Charles Ellis has taught investment courses at both Harvard Business School and Yale School of Management. Perhaps his most important credential is that he was a trustee of the Yale endowment and chaired the Yale Investment Committee. The investment performance of the Yale endowment under its director David Swensen is legendary.

I had the privilege of meeting David Swensen when he gave a lecture at Clare College a couple of years ago.
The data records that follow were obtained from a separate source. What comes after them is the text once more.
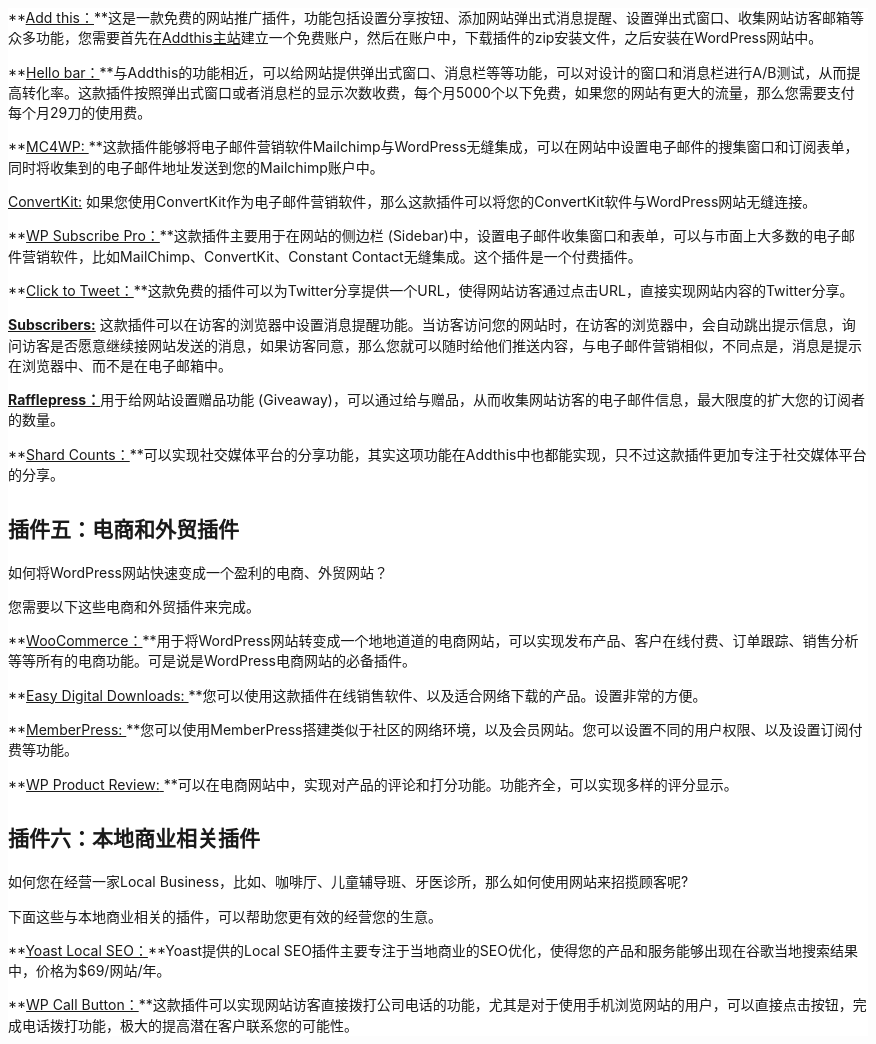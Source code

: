 **[Add this：](https://www.addthis.com/)**这是一款免费的网站推广插件，功能包括设置分享按钮、添加网站弹出式消息提醒、设置弹出式窗口、收集网站访客邮箱等众多功能，您需要首先在[Addthis主站](https://www.addthis.com/register?next=/dashboard)建立一个免费账户，然后在账户中，下载插件的zip安装文件，之后安装在WordPress网站中。

**[Hello bar：](https://www.howlifeusa.com/go/hello-bar/)**与Addthis的功能相近，可以给网站提供弹出式窗口、消息栏等等功能，可以对设计的窗口和消息栏进行A/B测试，从而提高转化率。这款插件按照弹出式窗口或者消息栏的显示次数收费，每个月5000个以下免费，如果您的网站有更大的流量，那么您需要支付每个月29刀的使用费。

**[MC4WP: ](https://wordpress.org/plugins/mailchimp-for-wp/)**这款插件能够将电子邮件营销软件Mailchimp与WordPress无缝集成，可以在网站中设置电子邮件的搜集窗口和订阅表单，同时将收集到的电子邮件地址发送到您的Mailchimp账户中。

[ConvertKit:](https://wordpress.org/plugins/convertkit/) 如果您使用ConvertKit作为电子邮件营销软件，那么这款插件可以将您的ConvertKit软件与WordPress网站无缝连接。

**[WP Subscribe Pro：](https://www.howlifeusa.com/go/wp-subscribe-pro__trashed/)**这款插件主要用于在网站的侧边栏 (Sidebar)中，设置电子邮件收集窗口和表单，可以与市面上大多数的电子邮件营销软件，比如MailChimp、ConvertKit、Constant Contact无缝集成。这个插件是一个付费插件。

**[Click to Tweet：](https://clicktotweet.com/)**这款免费的插件可以为Twitter分享提供一个URL，使得网站访客通过点击URL，直接实现网站内容的Twitter分享。

**[Subscribers:](https://subscribers.com/)** 这款插件可以在访客的浏览器中设置消息提醒功能。当访客访问您的网站时，在访客的浏览器中，会自动跳出提示信息，询问访客是否愿意继续接网站发送的消息，如果访客同意，那么您就可以随时给他们推送内容，与电子邮件营销相似，不同点是，消息是提示在浏览器中、而不是在电子邮箱中。

[**Rafflepress：**](https://www.howlifeusa.com/go/rafflepress/)用于给网站设置赠品功能 (Giveaway)，可以通过给与赠品，从而收集网站访客的电子邮件信息，最大限度的扩大您的订阅者的数量。

**[Shard Counts：](https://wordpress.org/plugins/shared-counts/)**可以实现社交媒体平台的分享功能，其实这项功能在Addthis中也都能实现，只不过这款插件更加专注于社交媒体平台的分享。

## 插件五：电商和外贸插件

如何将WordPress网站快速变成一个盈利的电商、外贸网站？

您需要以下这些电商和外贸插件来完成。

**[WooCommerce：](https://www.howlifeusa.com/go/woocommerce/)**用于将WordPress网站转变成一个地地道道的电商网站，可以实现发布产品、客户在线付费、订单跟踪、销售分析等等所有的电商功能。可是说是WordPress电商网站的必备插件。

**[Easy Digital Downloads: ](https://wordpress.org/plugins/easy-digital-downloads/)**您可以使用这款插件在线销售软件、以及适合网络下载的产品。设置非常的方便。

**[MemberPress: ](https://memberpress.com/)**您可以使用MemberPress搭建类似于社区的网络环境，以及会员网站。您可以设置不同的用户权限、以及设置订阅付费等功能。

**[WP Product Review:](https://www.howlifeusa.com/go/wp-product-review/)[ ](https://wordpress.org/plugins/wp-product-review/)**可以在电商网站中，实现对产品的评论和打分功能。功能齐全，可以实现多样的评分显示。

## 插件六：本地商业相关插件

如何您在经营一家Local Business，比如、咖啡厅、儿童辅导班、牙医诊所，那么如何使用网站来招揽顾客呢?

下面这些与本地商业相关的插件，可以帮助您更有效的经营您的生意。

**[Yoast Local SEO：](https://yoast.com/wordpress/plugins/local-seo/)**Yoast提供的Local SEO插件主要专注于当地商业的SEO优化，使得您的产品和服务能够出现在谷歌当地搜索结果中，价格为$69/网站/年。

**[WP Call Button：](https://wordpress.org/plugins/wp-call-button/)**这款插件可以实现网站访客直接拨打公司电话的功能，尤其是对于使用手机浏览网站的用户，可以直接点击按钮，完成电话拨打功能，极大的提高潜在客户联系您的可能性。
Swensen could not have achieved what he did without the considered support of the Committee to whom he reported.

There is a review on my website.

For a very brief introduction, I recommend watching the 11-minute video below, in which Charles Ellis explains the concept of a "Loser's game" and how that applies to investing.

“Behavioural Investing: A Practitioner’s Guide to Applying Behavioural Finance” by James Montier

Both its length at 706 pages and the complexity of some of the material covered make this book a significant step up from the two listed previously.

It is extremely important though because the investor is always his own worst enemy.

There is an existing review on my website.

An 8-minute video (not by Montier himself) which introduces you to some of the underlying behavioural concepts is below.

The video mentions a much shorter book "The Little Book of Behavioral Investing: How not to be your own worst enemy" by James Montier. You may wish to read that first, but I do not regard it as a substitute for the big one!

“Asset Management: A Systematic Approach to Factor Investing” by Andrew Ang

At 629 pages, this is also a serious heavyweight book.

At the time he wrote it, the author was Professor of Business at Columbia Business School. He also has a glittering list of consulting clients including the Canada Pension Plan Investment Board, The Federal Reserve Board Of Governors, and the Norwegian Ministry of Finance (which has the world’s largest investment fund, being the Norwegian sovereign wealth fund.”

He is now Head of Factor Investing Strategies at BlackRock

I learned a great deal from reading it.

In particular, it made me focus on the need for a consistent asset allocation strategy combined with rebalancing. As a consequence, I chose to have a strategy of 90% equities and 10% cash, and to rebalance monthly. (That allocation makes sense for me, but is unlikely to be appropriate for other people unless their finances and risk tolerance are the same as mine.)